Part of maintaining neighborhoods is smart development, implantation of technology and a commitment to environmental improvement. Each neighborhood has it unique challenges and pressing needs, but I would like to focus on Cedar- Riverside.
The neighborhood has change substantially over the past 100 years, but generally it has been mixed income, with high levels of immigrant communities and density. Some of the biggest impacts to the neighborhood was the removal of Streetcar lines, (which could possibly be the worse planning decision of the 20th century) then the construction of highway 94 and the expansion and redirection of Washington Avenue which created the trench that Humphrey borders. In the early 70s city planners also identified this area as problematic and in need of social redirections and threatened to demolish all except one building for new city planning. The 70s also played into an architectural phenomenon of modern brutalism. Much of University of Minnesota West Bank campus and the towers of Riverside Plaza, now a symbol of the community, were build during this period.

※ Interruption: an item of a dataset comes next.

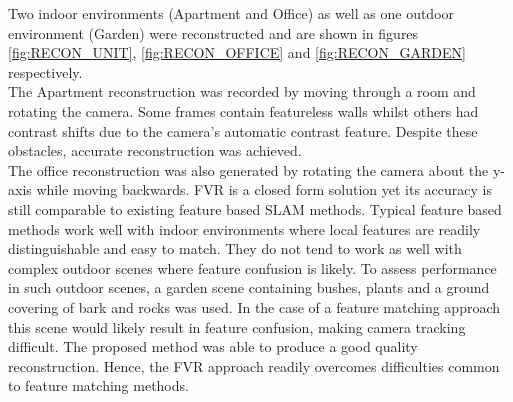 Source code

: Two indoor environments (Apartment and Office) as well as one outdoor environment (Garden) were reconstructed and are shown in figures \ref{fig:RECON_UNIT}, \ref{fig:RECON_OFFICE} and \ref{fig:RECON_GARDEN} respectively. \\

The Apartment reconstruction was recorded by moving through a room and rotating the camera. Some frames contain featureless walls whilst others had contrast shifts due to the camera's automatic contrast feature. Despite these obstacles, accurate reconstruction was achieved. \\

The office reconstruction was also generated by rotating the camera about the y-axis while moving backwards. FVR is a closed form solution yet its accuracy is still comparable to existing feature based SLAM methods. Typical feature based methods work well with indoor environments where local features are readily distinguishable and easy to match. They do not tend to work as well with complex outdoor scenes where feature confusion is likely. To assess performance in such outdoor scenes, a garden scene containing bushes, plants and a ground covering of bark and rocks was used. In the case of a feature matching approach this scene would likely result in feature confusion, making camera tracking difficult. The proposed method was able to produce a good quality reconstruction. Hence, the FVR approach readily overcomes difficulties common to feature matching methods.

The results of these architectural theories were buildings with zero embellishments and the elimination of green space.
The neighborhood once being primarily residential homes has seen the expansion of the University of Minnesota, Augsburg College, and the Fairview and St. Mary’s Hospitals, now all part of the University. These institutions have in the past designed their building with their backs turned towards Riverside; a feature that could be accused of increased crime in the neighborhood. This has all begun to change, especially with the building of Augsburg’s Oren Gateway Center.

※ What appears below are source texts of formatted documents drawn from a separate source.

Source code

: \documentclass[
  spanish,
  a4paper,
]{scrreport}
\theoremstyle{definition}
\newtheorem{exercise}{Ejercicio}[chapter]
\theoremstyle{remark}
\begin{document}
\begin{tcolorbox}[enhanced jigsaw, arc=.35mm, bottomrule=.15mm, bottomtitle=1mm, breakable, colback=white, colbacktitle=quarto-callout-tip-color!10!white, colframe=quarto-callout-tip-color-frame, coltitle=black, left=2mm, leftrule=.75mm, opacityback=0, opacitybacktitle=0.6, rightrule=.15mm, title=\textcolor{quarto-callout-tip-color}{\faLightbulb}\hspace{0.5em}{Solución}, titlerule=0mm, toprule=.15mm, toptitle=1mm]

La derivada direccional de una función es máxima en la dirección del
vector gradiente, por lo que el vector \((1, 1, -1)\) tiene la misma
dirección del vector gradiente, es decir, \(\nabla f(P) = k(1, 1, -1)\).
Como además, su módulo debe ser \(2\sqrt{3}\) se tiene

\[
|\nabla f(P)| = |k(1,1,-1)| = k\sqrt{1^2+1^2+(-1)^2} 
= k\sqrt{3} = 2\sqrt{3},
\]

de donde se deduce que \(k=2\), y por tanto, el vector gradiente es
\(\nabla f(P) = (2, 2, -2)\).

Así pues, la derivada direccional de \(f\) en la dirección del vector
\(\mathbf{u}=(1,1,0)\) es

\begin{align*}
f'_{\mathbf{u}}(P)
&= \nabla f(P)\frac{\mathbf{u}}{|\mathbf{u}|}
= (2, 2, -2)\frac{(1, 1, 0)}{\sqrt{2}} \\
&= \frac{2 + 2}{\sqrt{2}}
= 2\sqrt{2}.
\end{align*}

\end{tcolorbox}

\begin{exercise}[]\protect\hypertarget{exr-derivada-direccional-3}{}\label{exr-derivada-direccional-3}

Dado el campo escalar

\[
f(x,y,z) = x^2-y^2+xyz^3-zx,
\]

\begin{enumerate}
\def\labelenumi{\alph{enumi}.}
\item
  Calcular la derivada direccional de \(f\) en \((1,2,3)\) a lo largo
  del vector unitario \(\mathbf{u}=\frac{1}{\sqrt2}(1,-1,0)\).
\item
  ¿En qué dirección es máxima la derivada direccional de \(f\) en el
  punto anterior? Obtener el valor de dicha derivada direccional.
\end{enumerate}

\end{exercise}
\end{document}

At the last Alliance meeting an urban design consultant team and members of the community discussed the needs of the neighborhood and identified short and long term goals for the community. Some very tangible development issues were identified, for example, the redevelopment of the Dania Hall site, which burned due to lacking maintenance and security around Light-rail transit (LRT) stops. Long term development goals focused on the redevelopment of Riverside Avenue (currently hosting very little commercial property and unfriendly to walkers or bikers) and of South Cedar which deteriorated after major roads sliced the neighborhood. Other ideas included improving the connection over the trench and thoughts on changing needs in the neighborhood once it is host to one of the only spots where two LRT lines stopped.
THE IMPROTANT PIECE:
However, the most important outcome of the meeting came from a comment by Abdullahi Warsame an elder in the East African Community and a Board Member of the West Bank Community Coalition. He highlighted that many members of the community need access to education, healthcare, fitness facilities and green space, which they are currently lacking. If one takes a moment to think of the composition of infrastructure in the neighborhood this is rather shocking and highlights a major failing of policy (I will focus more directly on science related policies). Cedar-Riverside has one of the largest teaching hospitals in the state and a HealthPartners Clinic in walking distance. It also has two educational institutions both of which have gyms and the neighborhood connects to some of the largest park land in the city. The barrier of course is first cost and secondly the lack of pedestrian planning in the area. It could be considered dangerous for a mother with small children or an elderly people to cross the neighborhood and connect with Riverside Park and Mississippi River.
With the University and partners already looking at the big picture we can hope that steps will be taken in the future that will consider the needs of low-income people in term of healthcare and education. Our infrastructure is science policy and just like science can tell you what is, but not what is right, one can hope that future development will take into account cultural aspects of the community, like primary schools that kids can walk to. We can also hope that we will explore ways to reconnect our green spaces and employ more environmentally friendly policy.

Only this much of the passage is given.